ACTIVITY: Would you please return the lines of the entries below starting at the line that has "1. Limpieza y transformación de datos." and ending at the line that has "Similar al del", both included, exactly as they are?

------

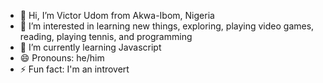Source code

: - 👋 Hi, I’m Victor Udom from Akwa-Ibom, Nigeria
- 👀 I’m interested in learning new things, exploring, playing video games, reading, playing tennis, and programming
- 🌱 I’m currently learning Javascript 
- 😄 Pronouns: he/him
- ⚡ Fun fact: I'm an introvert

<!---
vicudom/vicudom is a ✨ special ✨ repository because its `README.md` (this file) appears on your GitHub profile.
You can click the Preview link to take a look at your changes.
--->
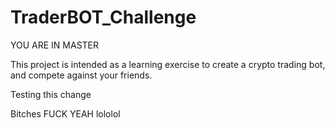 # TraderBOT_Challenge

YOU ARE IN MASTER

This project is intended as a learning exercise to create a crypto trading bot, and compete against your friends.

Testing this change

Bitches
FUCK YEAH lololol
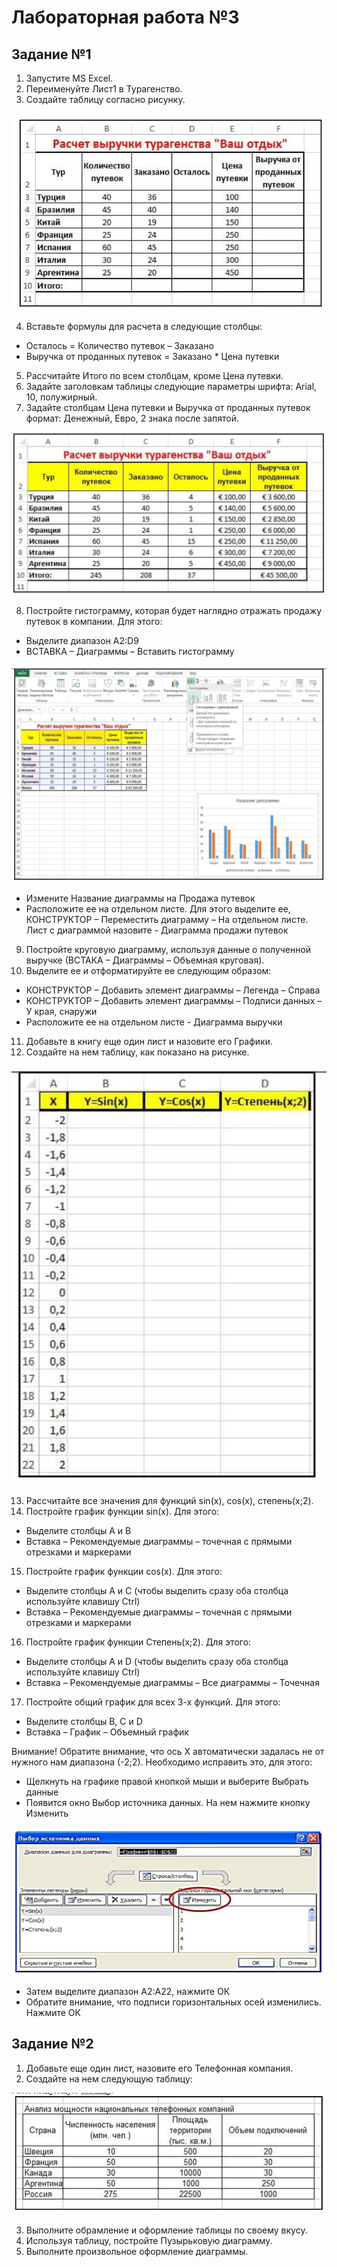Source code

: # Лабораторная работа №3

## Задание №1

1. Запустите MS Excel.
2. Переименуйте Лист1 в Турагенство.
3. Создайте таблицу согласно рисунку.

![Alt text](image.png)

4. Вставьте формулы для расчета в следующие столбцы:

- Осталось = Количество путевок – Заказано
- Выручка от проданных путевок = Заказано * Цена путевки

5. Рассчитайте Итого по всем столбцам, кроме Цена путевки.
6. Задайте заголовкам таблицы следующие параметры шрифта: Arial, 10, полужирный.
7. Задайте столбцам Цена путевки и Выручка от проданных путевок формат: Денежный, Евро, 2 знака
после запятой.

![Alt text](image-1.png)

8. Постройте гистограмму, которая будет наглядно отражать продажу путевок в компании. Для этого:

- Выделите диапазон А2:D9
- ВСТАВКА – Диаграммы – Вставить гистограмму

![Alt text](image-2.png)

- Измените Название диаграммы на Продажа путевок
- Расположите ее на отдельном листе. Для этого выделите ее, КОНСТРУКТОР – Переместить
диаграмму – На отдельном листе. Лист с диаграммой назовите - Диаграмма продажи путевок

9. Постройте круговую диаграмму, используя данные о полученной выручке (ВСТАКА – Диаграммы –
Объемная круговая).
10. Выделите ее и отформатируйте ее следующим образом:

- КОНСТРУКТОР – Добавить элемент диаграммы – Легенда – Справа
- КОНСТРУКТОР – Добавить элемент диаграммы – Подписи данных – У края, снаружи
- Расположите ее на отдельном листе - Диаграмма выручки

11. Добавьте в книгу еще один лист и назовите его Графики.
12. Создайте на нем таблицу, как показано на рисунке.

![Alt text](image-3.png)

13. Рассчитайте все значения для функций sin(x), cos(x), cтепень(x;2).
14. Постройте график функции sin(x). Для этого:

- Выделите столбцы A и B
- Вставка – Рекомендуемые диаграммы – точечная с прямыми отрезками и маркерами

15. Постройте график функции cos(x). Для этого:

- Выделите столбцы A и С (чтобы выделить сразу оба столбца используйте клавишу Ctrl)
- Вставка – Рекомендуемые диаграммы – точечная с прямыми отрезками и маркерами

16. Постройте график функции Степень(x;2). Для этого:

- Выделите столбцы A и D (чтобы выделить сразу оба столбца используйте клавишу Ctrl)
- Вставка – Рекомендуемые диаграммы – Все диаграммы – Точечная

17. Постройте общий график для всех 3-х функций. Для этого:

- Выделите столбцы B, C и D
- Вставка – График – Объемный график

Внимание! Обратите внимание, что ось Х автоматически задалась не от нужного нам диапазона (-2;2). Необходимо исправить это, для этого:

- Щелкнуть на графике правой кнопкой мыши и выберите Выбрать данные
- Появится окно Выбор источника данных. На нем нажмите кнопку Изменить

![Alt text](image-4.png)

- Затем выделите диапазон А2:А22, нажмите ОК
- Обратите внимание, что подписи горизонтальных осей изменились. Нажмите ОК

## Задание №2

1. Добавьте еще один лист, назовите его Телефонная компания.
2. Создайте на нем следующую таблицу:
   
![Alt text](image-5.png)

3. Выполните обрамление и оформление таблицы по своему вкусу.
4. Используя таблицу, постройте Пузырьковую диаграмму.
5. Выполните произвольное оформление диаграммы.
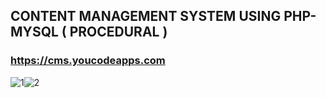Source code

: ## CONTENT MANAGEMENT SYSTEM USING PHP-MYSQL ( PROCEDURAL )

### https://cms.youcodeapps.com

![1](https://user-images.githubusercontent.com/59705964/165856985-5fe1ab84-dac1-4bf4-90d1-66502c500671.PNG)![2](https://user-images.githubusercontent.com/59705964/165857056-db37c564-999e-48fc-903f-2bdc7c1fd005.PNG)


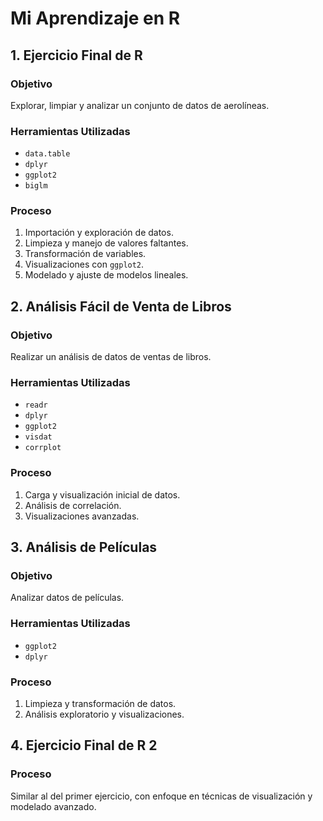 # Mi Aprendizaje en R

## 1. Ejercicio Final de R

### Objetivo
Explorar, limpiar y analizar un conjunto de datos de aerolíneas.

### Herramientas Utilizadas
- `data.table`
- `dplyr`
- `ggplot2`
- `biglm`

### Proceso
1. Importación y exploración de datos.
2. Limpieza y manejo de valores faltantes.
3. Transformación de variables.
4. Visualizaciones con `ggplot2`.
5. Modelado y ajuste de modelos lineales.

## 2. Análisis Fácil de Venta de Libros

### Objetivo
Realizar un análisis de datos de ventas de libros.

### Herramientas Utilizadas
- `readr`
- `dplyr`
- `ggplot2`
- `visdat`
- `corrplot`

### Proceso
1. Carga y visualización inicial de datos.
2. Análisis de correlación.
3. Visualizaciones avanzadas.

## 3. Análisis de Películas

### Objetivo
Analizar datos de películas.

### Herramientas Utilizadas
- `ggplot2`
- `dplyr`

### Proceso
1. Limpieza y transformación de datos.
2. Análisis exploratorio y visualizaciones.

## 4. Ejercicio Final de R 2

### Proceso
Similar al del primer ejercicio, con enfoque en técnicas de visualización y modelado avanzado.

------

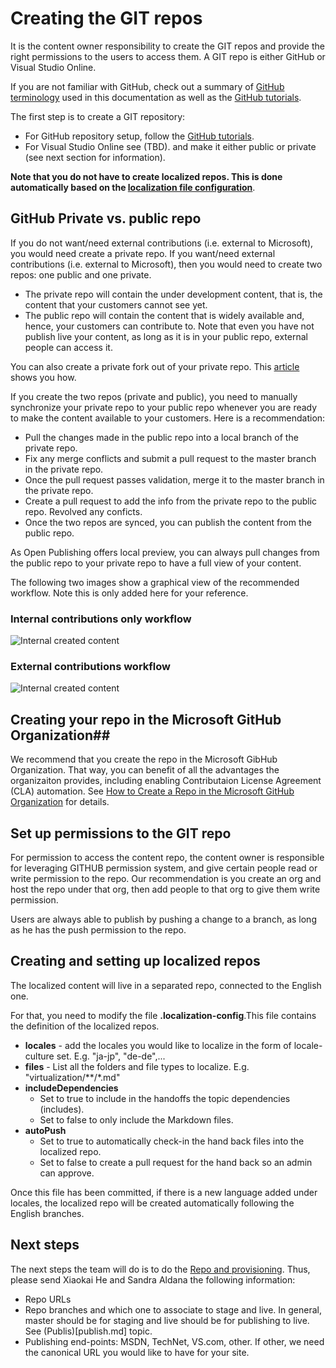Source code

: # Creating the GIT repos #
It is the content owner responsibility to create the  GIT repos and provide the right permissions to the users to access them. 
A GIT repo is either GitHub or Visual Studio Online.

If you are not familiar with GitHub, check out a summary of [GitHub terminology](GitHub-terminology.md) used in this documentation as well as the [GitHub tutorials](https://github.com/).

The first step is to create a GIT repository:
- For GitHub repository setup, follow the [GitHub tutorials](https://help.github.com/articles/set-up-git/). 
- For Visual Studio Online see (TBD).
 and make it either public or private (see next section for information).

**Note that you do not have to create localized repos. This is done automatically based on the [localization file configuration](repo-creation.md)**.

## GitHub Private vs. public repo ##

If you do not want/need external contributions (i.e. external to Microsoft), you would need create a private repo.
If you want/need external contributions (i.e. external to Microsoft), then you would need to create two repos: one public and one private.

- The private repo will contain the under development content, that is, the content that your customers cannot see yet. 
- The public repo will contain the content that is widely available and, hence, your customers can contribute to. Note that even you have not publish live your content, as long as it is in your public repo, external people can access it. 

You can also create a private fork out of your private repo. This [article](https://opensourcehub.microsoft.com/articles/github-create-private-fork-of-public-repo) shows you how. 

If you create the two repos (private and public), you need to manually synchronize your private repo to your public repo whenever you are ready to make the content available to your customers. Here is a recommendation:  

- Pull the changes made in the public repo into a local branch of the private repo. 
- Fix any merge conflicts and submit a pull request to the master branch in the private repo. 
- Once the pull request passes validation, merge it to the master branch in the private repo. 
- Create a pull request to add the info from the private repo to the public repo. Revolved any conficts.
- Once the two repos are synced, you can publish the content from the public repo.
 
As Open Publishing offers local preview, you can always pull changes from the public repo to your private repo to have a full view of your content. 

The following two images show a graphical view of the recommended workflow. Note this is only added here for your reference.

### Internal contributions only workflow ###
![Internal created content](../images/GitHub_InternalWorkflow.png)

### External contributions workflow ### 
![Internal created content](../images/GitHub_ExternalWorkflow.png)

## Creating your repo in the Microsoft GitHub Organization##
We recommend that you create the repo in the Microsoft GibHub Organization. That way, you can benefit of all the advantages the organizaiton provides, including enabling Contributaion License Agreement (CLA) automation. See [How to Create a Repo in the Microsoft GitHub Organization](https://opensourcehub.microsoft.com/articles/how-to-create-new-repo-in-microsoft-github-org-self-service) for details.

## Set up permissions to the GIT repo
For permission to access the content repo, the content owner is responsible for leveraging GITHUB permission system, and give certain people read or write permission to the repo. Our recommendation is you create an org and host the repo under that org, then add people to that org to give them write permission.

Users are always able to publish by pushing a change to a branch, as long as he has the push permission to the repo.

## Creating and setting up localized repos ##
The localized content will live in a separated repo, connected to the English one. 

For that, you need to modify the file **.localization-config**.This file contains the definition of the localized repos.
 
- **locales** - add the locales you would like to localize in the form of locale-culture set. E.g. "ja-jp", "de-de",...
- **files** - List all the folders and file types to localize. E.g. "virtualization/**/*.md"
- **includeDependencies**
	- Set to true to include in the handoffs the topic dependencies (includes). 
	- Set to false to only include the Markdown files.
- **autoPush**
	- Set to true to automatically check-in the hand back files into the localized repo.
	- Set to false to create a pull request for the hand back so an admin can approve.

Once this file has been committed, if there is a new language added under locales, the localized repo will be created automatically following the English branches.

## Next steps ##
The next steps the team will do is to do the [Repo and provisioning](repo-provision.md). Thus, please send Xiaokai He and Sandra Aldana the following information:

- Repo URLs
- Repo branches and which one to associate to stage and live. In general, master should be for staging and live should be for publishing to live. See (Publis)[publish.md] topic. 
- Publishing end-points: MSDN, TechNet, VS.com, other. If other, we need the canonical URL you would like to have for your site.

------

SOLUTION TO THIS PROBLEM:
1. Limpieza y transformación de datos.
2. Análisis exploratorio y visualizaciones.

## 4. Ejercicio Final de R 2

### Proceso
Similar al del primer ejercicio, con enfoque en técnicas de visualización y modelado avanzado.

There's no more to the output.